I fish solo a lot. 20’ Thunderjet in the Lower Columbia in current that requires up to 24 oz of lead to keep a simple wobbler on the bottom in depths 35-65’. The bottom is mostly sand but there’s some hard pan in a couple Kalama spots I Regularly fish. The fault of many rocker anchors is their tines are too skinny and drag easily.
I like the 1/2” anchor rope. It’s not uncommon for me to drop and pull anchor 3+ times during a Tide, especially during the heart of the season and I’m the first one there in the dark and am trying to drop exactly In The right spot (and establish the hogline for the day). Sometimes it’s three -four pulls in the course of 30 minutes if my initial aim is off or the current is incoming in the dark and rain. Skinny ropes are strong enough, but they’re harder to pull and they’re much harder to un-knot — which screws up its ability to pass through most anchor pullers.
I have a heavy 8’ length of chain that sits unused in a bucket in the garage. I haven’t haven’t needed that in almost 20 years since I switched away from the popular rocker-style anchor to the much better Bruce type design.
It’s the design of the anchor that determines its holding ability. Increased weight mainly serves to tire out whoever is pulling it, making everything more dangerous with each pull. The chain mainly serves to mar up your bow and drag more gunk Into your boat & scratch feet, legs and diamond plate. If I was anchoring in a bay in Puget sound for overnight or several consecutive days with barnacle rocks below, I could see using a chain; no need in the Columbia River.

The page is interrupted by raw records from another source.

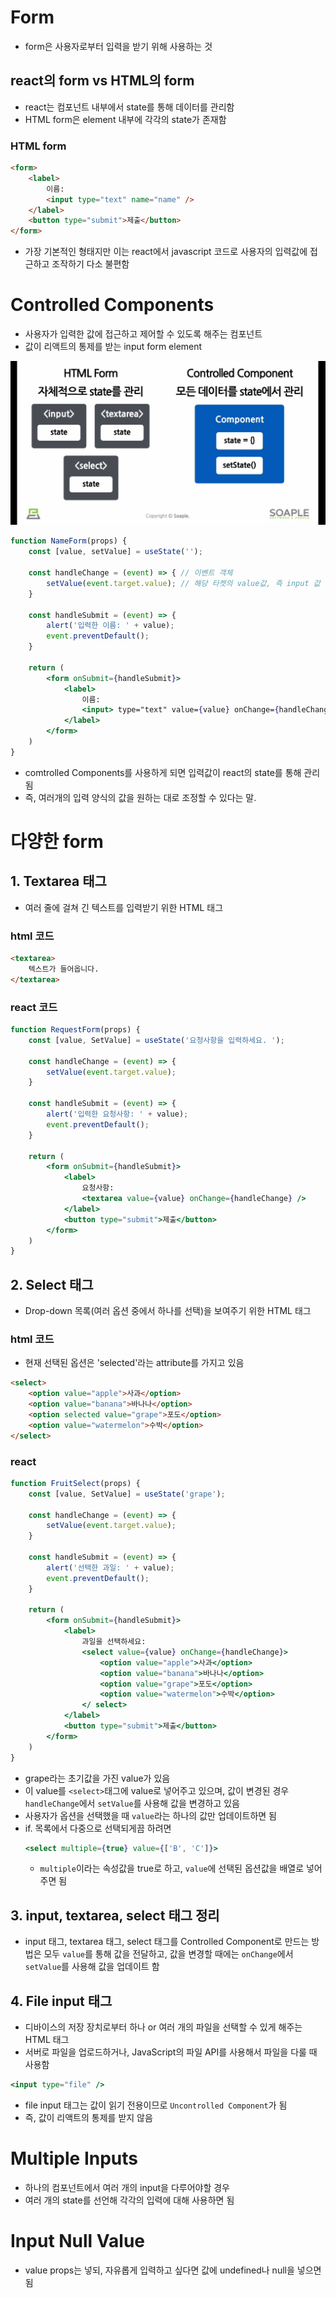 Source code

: # Form
- form은 사용자로부터 입력을 받기 위해 사용하는 것

## react의 form vs HTML의 form
- react는 컴포넌트 내부에서 state를 통해 데이터를 관리함
- HTML form은 element 내부에 각각의 state가 존재함

### HTML form
```html
<form>
    <label>
        이름:
        <input type="text" name="name" />
    </label>
    <button type="submit">제출</button>
</form>
```
- 가장 기본적인 형태지만 이는 react에서 javascript 코드로 사용자의 입력값에 접근하고 조작하기 다소 불편함

# Controlled Components
- 사용자가 입력한 값에 접근하고 제어할 수 있도록 해주는 컴포넌트
- 값이 리액트의 통제를 받는 input form element
<img src='./img/10_cc.JPG'>

```jsx
function NameForm(props) {
    const [value, setValue] = useState('');

    const handleChange = (event) => { // 이벤트 객체
        setValue(event.target.value); // 해당 타켓의 value값, 즉 input 값
    }

    const handleSubmit = (event) => {
        alert('입력한 이름: ' + value);
        event.preventDefault();
    }

    return (
        <form onSubmit={handleSubmit}>
            <label>
                이름:
                <input> type="text" value={value} onChange={handleChange} />
            </label>
        </form>
    )
}
```

- comtrolled Components를 사용하게 되면 입력값이 react의 state를 통해 관리됨
- 즉, 여러개의 입력 양식의 값을 원하는 대로 조정할 수 있다는 말.

# 다양한 form
## 1. Textarea 태그
- 여러 줄에 걸쳐 긴 텍스트를 입력받기 위한 HTML 태그

### html 코드
```html
<textarea>
    텍스트가 들어옵니다.
</textarea>
```

### react 코드
```jsx
function RequestForm(props) {
    const [value, SetValue] = useState('요청사항을 입력하세요. ');

    const handleChange = (event) => {
        setValue(event.target.value);
    }

    const handleSubmit = (event) => {
        alert('입력한 요청사항: ' + value);
        event.preventDefault();
    }

    return (
        <form onSubmit={handleSubmit}>
            <label>
                요청사항:
                <textarea value={value} onChange={handleChange} />
            </label>
            <button type="submit">제출</button>
        </form>
    )
}
```

## 2. Select 태그
- Drop-down 목록(여러 옵션 중에서 하나를 선택)을 보여주기 위한 HTML 태그 

### html 코드
- 현재 선택된 옵션은 'selected'라는 attribute를 가지고 있음
```html
<select>
    <option value="apple">사과</option>
    <option value="banana">바나나</option>
    <option selected value="grape">포도</option> 
    <option value="watermelon">수박</option>
</select>
```

### react
```jsx
function FruitSelect(props) {
    const [value, SetValue] = useState('grape');

    const handleChange = (event) => {
        setValue(event.target.value);
    }

    const handleSubmit = (event) => {
        alert('선택한 과일: ' + value);
        event.preventDefault();
    }

    return (
        <form onSubmit={handleSubmit}>
            <label>
                과일을 선택하세요:
                <select value={value} onChange={handleChange}>
                    <option value="apple">사과</option>
                    <option value="banana">바나나</option>
                    <option value="grape">포도</option>
                    <option value="watermelon">수박</option>
                </ select>
            </label>
            <button type="submit">제출</button>
        </form>
    )
}
```
- grape라는 초기값을 가진 value가 있음
- 이 value를 `<select>`태그에 value로 넣어주고 있으며, 값이 변경된 경우 `handleChange`에서 `setValue`를 사용해 값을 변경하고 있음 
- 사용자가 옵션을 선택했을 때 `value`라는 하나의 값만 업데이트하면 됨
- if. 목록에서 다중으로 선택되게끔 하려면
    ```jsx
    <select multiple={true} value={['B', 'C']}>
    ```
    - `multiple`이라는 속성값을 true로 하고, `value`에 선택된 옵션값을 배열로 넣어주면 됨

## 3. input, textarea, select 태그 정리
- input 태그, textarea 태그, select 태그를 Controlled Component로 만드는 방법은 모두 `value`를 통해 값을 전달하고, 값을 변경할 때에는 `onChange`에서 `setValue`를 사용해 값을 업데이트 함

## 4. File input 태그
- 디바이스의 저장 장치로부터 하나 or 여러 개의 파일을 선택할 수 있게 해주는 HTML 태그
- 서버로 파일을 업로드하거나, JavaScript의 파일 API를 사용해서 파일을 다룰 때 사용함

```jsx
<input type="file" />
```
- file input 태그는 값이 읽기 전용이므로 `Uncontrolled Component`가 됨
- 즉, 값이 리액트의 통제를 받지 않음 

# Multiple Inputs
- 하나의 컴포넌트에서 여러 개의 input을 다루어야할 경우 
- 여러 개의 state를 선언해 각각의 입력에 대해 사용하면 됨

# Input Null Value
- value props는 넣되, 자유롭게 입력하고 싶다면 값에 undefined나 null을 넣으면 됨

I might have 220’ of rope. I rarely use it all. No one that has their game on uses 350’ of rope at the mouths of the Lewis, Kalama or Cowlitz to hold in 50’ of water. If they do they hear about it from the neighboring boats because it takes up so much real estate and blocks others from fishing above you or requires you to block in other fishermen, restricting their egress out into the channel to fight a large fish when they release from anchor. Don’t be the guy whose anchor is so whimpy you can’t fish effectively, courteously and safely around others. You will not be welcome back there. In competitive anchor fishing with lots of congestion (late August-Sept in the better anchoring places) the goal should be to not slip back, to reduce your footprint, and manage it all quickly and easily.
The more anchor line you have out, the more trollers will snag your line, lose lures, and tell you their dissatisfaction. Also, the hogline that anchors above you will drop reasonably high enough to keep their gear out of proper anchor lines. If yours is the LONG one that goes way up under their boats, when you go to pull it, you get to come right up behind or through them to get your stuff back. They may have to pull their gear to accommodate your inadequate set up. Not a way to make friends! You will hear about it for days afterwards and or they’ll pull hogline maneuver tricks to exclude your access next time.
My anchor is 15 kg (33 lbs). It is way overkill for my current boat. It was just right for my previous, larger and heavier boat. My friends with similar boats get by fine with a 10 kg version (22 lbs.). I use a 7.5 kg version as a stern anchor.
Use a large enough ball to pull it, not a dinky volleyball sized puller that submerges as you pull it. You (and boaters around you) need to see and know where your stuff is in relation to theirs.